1 International perspectives on school food A matter of equity and social justice

Irene Torres, Darren Powell and Dorte Ruge
DOI: 10.4324/9781003112587-1
The starting point of this book is that providing nutritious food for children in school is a way to address social inequities and inequalities, not just for children who may be going hungry but by producing spaces that create commensality. Food in schools is a matter of social justice and involves a complex network of political actors and economic demands. However, in neoliberal times and contexts, school food provision has led to erring on the side of ‘efficient’ school meal programs that are not necessarily socially agreeable, palatable, pleasurable, nutritious, sustainable, or educational.
Food practices in schools may act as a means for social reproduction and normalization, inclusion and exclusion, alienation and discrimination, empowerment and oppression. School meals may be a space for (re)creating and maintaining (in)equities, and injustices. Concurrently, the planning and execution of school meals, including deciding on menus and procuring the food, may also become a site of social struggle and resistance. The contents and implementation of school meals are often points of contention among the different stakeholders (students, parents, teachers), not only related to the rights of children and youth (for example, regarding their use of what is viewed as free time or personal preferences) but also regarding ideas around education (whether school meals should be pedagogicized or remain a moment of freedom).
The publication of critical books a decade ago, such as School Food Politics (Robert & Weaver-Hightower, 2011) and School Food Revolution (Morgan & Sonnino, 2008), seemed to spark a new vigor for the field of school food studies – a push that could have marked the beginning of copious analyses and debates on the matter. From the place of food in schools, to the wellbeing of students in relation to school food, to the social, political, and educational implications of the subject of food in the school context, there is a vast field of knowledge for social scientists to research. However, the subject of school food has still not evolved to adopt the place that it rightly deserves: a crucial matter of interest in educational studies (see also Rice & Rud, 2018). As Weaver-Hightower (2011, p. 17) argued, food is not exclusively what is served on the plate but an ‘integral component of the ecology of education’.

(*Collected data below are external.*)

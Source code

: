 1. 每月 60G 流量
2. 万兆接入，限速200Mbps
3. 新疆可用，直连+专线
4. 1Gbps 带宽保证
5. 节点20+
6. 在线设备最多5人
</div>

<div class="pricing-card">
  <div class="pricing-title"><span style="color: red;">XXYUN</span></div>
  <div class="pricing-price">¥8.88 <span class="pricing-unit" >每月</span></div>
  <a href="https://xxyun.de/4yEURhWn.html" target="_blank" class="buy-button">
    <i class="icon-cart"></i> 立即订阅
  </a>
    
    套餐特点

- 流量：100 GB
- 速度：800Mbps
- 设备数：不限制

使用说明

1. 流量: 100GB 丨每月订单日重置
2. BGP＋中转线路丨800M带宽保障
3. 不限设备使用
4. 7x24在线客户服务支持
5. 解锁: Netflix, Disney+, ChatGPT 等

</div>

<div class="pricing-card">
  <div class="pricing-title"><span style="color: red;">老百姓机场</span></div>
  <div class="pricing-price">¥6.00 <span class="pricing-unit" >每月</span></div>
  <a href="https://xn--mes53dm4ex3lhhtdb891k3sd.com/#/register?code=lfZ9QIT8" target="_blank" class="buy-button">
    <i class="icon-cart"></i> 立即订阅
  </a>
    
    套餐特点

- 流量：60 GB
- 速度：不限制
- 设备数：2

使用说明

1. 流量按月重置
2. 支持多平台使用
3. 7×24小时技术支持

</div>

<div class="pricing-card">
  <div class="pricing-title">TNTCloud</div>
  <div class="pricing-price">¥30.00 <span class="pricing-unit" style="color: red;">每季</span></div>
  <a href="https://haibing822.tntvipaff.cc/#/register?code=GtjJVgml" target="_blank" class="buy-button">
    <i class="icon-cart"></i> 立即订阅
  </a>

While school food programs had been historically related to the (official) interests of governments in addressing inequalities, in the past years, we have witnessed (including in our own research) an increasing preoccupation with children’s nutritional status, often at the expense of other important elements of their wellbeing, such as social, emotional, and spiritual dimensions. Schools and education systems continue to focus on standardized objectives related to learning achievements, and health and wellbeing are viewed instrumentally as an influence on learning, rather than a consequence of school environments, written and hidden norms, and the (in)ability of educational institutions to address inequities and search for greater social justice.
In this context, we are also witnessing an increasing, and sometimes overpowering, role of the food industry in people’s lives, not only in what they consume but also in shaping their perspectives on food, health, and wellbeing. Alongside, there continues to be persistent malnutrition in low- and middle-income countries, and nutrition-related health conditions across the income spectrum, including the rich countries. However, a widespread preoccupation with ‘fighting obesity’ often works to silence or ignore matters of social injustice and inequity at the root of children’s health, and school food becomes yet another instrument to discipline individual behavior and bodies (Powell, 2020). In many countries, the neoliberal paradigm still seems to dominate public governance, and inequality is understood as a ‘dynamic factor’ in society that should be maintained and not reduced by provision of public, free school meals for all children and youth. As a consequence, attention is diverted away from structural social and health inequities, including forms of food production and circulation that are a consequence of cycles of social disparity, and toward notions of individualism, responsibility, choice, consumerism, and healthism (see Crawford, 1980).
In response to what can be considered an absence of in-depth discussion on the subject of food in schools, this book offers a unique transnational view into socio-geographically and historically diverse educational systems, and their consideration for the needs of children and youth. The authors in this book analyze data from 25 countries, focusing on the experiences and understandings of social (in)equity and social (in)justice in school food, and examining school food policy, programs, and interventions from critical socio-ecological perspectives. The contributors question some of the motives behind, and effects of, school meal programs, and illuminate diverse understandings of ‘school foodscapes’ (Brembeck et al., 2013). In their different critiques of school food interventions and programs from the perspective of equity and social justice, the authors in this book analyze how policy may focus on or purposely ignore issues of equity and social justice in school meal systems. Some authors emphasize more clearly critical approaches to issues of power and inequality, and the implications for education systems, schooling, and children. And others pose questions that make us wonder whether equity and social justice are adequate signifiers, or rather a part of a privileged discourse in high-income countries that takes certain ideologies of welfare liberalism or neoliberalism for granted.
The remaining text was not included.